The ‘fire and (re)hire’ method is typically preferred by buyers, as buyers avoid certain exposures with respect to the pre-closing employment period. This does not mean that buyer should be indifferent to the rights of the transferred employees, and it is in its interest to confirm that the hired employees are fully paid by the seller for all their pre-closing entitlements. It is important for the buyer to note however, that even under ‘fire and (re)hire’, Israeli law provides for the continuity of certain of the rights of the re-hired employees with their new employer (the buyer), such as acknowledging the transferred employees' seniority and service credit, considering their employment period with their former employer.

For example, Section 30)a( of the Wage Protection Law, 5718-1958 provides that a new employer may remain liable for wages, salary and provident fund payments (a liability which could be mitigated under certain circumstances); and Section 18 of the Collective Agreements Law, 5717-1957 provides that the new employer will take on the liability in connection with any obligations under a collective agreement. In addition, there are other laws and regulations which focus on the “workplace” rather than on the identity of the “employer” in order to determine the entitlement to certain rights, such as sick days, entitlement to annual leave, qualification period for pregnancy protection rights, etc.

By choosing the ‘fire and (re)hire’ method, the pension funds (which include all or part of the severance pay as well) are, in general, released to the employee, and the buyer will become the new employer and responsible for the contribution of pension and severance payments starting from the closing date. Also, in ‘fire and (re)hire’, employees are entitled to their severance pay, all or portion of which was accumulated in the pension funds (as described below), redemption of accrued and unused vacation days and accrued convalescence pay.

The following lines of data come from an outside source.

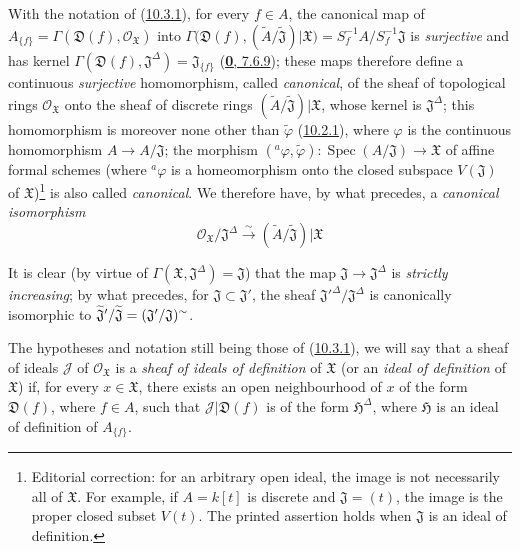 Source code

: \begin{env}[10.3.2]
\label{I.10.3.2}
With the notation of (\hyperref[I.10.3.1]{10.3.1}), for every $f\in A$,
the canonical map of
$A_{\{f\}}=\Gamma(\mathfrak{D}(f),\mathscr{O}_{\mathfrak{X}})$ into
$\Gamma\bigl(\mathfrak{D}(f),
(\widetilde{A}/\widetilde{\mathfrak{J}})|\mathfrak{X}\bigr)
=S_f^{-1}A/S_f^{-1}\mathfrak{J}$
is \emph{surjective} and has kernel
$\Gamma(\mathfrak{D}(f),\mathfrak{J}^\Delta)=\mathfrak{J}_{\{f\}}$
(\hyperref[0.7.6.9]{\textbf{0}, 7.6.9}); these maps therefore define a
continuous \emph{surjective} homomorphism, called \emph{canonical}, of the
sheaf of topological rings $\mathscr{O}_{\mathfrak{X}}$ onto the sheaf of
discrete rings
$(\widetilde{A}/\widetilde{\mathfrak{J}})|\mathfrak{X}$, whose kernel is
$\mathfrak{J}^\Delta$; this homomorphism is moreover none other than
$\widetilde{\varphi}$ (\hyperref[I.10.2.1]{10.2.1}), where $\varphi$ is
the continuous homomorphism $A\to A/\mathfrak{J}$; the morphism
$({}^a\varphi,\widetilde{\varphi}):
\operatorname{Spec}(A/\mathfrak{J})\to\mathfrak{X}$ of affine formal
schemes (where ${}^a\varphi$ is a homeomorphism onto the closed subspace $V(\mathfrak{J})$ of $\mathfrak{X}$)\footnote{Editorial correction: for an arbitrary open ideal, the image is not necessarily all of $\mathfrak{X}$. For example, if $A=k[t]$ is discrete and $\mathfrak{J}=(t)$, the image is the proper closed subset $V(t)$. The printed assertion holds when $\mathfrak{J}$ is an ideal of definition.} is also called \emph{canonical}. We therefore have,
by what precedes, a \emph{canonical isomorphism}
\[
  \mathscr{O}_{\mathfrak{X}}/\mathfrak{J}^\Delta
  \xrightarrow{\sim}
  (\widetilde{A}/\widetilde{\mathfrak{J}})|\mathfrak{X}
  \tag{10.3.2.1}\label{I.10.3.2.1}
\]

It is clear (by virtue of
$\Gamma(\mathfrak{X},\mathfrak{J}^\Delta)=\mathfrak{J}$) that
the map $\mathfrak{J}\to\mathfrak{J}^\Delta$ is
\emph{strictly increasing}; by what precedes, for
$\mathfrak{J}\subset\mathfrak{J}'$, the sheaf
${\mathfrak{J}'}^\Delta/\mathfrak{J}^\Delta$ is canonically isomorphic to
$\widetilde{\mathfrak{J}}'/\widetilde{\mathfrak{J}}
=(\mathfrak{J}'/\mathfrak{J})\supertilde$.
\end{env}

\begin{env}[10.3.3]
\label{I.10.3.3}
The hypotheses and notation still being those of
(\hyperref[I.10.3.1]{10.3.1}), we will say that a sheaf of ideals
$\mathscr{J}$ of $\mathscr{O}_{\mathfrak{X}}$ is a
\emph{sheaf of ideals of definition} of $\mathfrak{X}$ (or an
\emph{ideal of definition} of $\mathfrak{X}$) if, for every
$x\in\mathfrak{X}$, there exists an open neighbourhood of $x$ of the form
$\mathfrak{D}(f)$, where $f\in A$, such that
$\mathscr{J}|\mathfrak{D}(f)$ is of the form $\mathfrak{H}^\Delta$, where
$\mathfrak{H}$ is an ideal of definition of $A_{\{f\}}$.
\end{env}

Lastly, according to Israeli labor laws, an employer cannot transfer its employee to another employer without his or her consent. This means that even in the ‘employee transfer in continuity’ method the employee needs to agree to be employed by the buyer. Also, it should be noted that no funds will be released to the employee, including severance pay, as all the funds will be transferred to the buyer as the new employer. The buyer will be responsible for the pre-closing employment period and therefore it should verify that funds and contributions were properly and timely made by the seller. The transfer of the employees’ pension funds requires specific notice to the tax authorities which should be provided prior to the closing.

Transfer of Knowledge

The transfer of intellectual property rights is generally realized through the asset purchase agreement itself. With the exception of registered intellectual property such as patents and trademarks which are administered by the Israeli Registrar of Patents and the Registrar of Trademarks, all other intellectual property rights, including copyrights, are not required to be registered in Israel.

This means that in terms of the transfer of intellectual property assets in technology-based companies, much more attention should be given in the due diligence phase, to identify the following risks and exposures:

  • analyzing all intellectual property provisions relating to strategic alliances, services, manufacturing, supply and distribution, settlements, and intellectual property licensing;
  • review and analysis of the target company’s agreements with employees and consultants involved in the R&D and the undertakings thereunder regarding the assignment of intellectual property rights to the company;
  • reviewing the company’s use and application of open-source codes and compliance with their license terms; and
  • confirming whether there was any governmental funding provided to the target company relating to funding of R&D activities, and specifically funding from the IIA – Israel Innovation Authority.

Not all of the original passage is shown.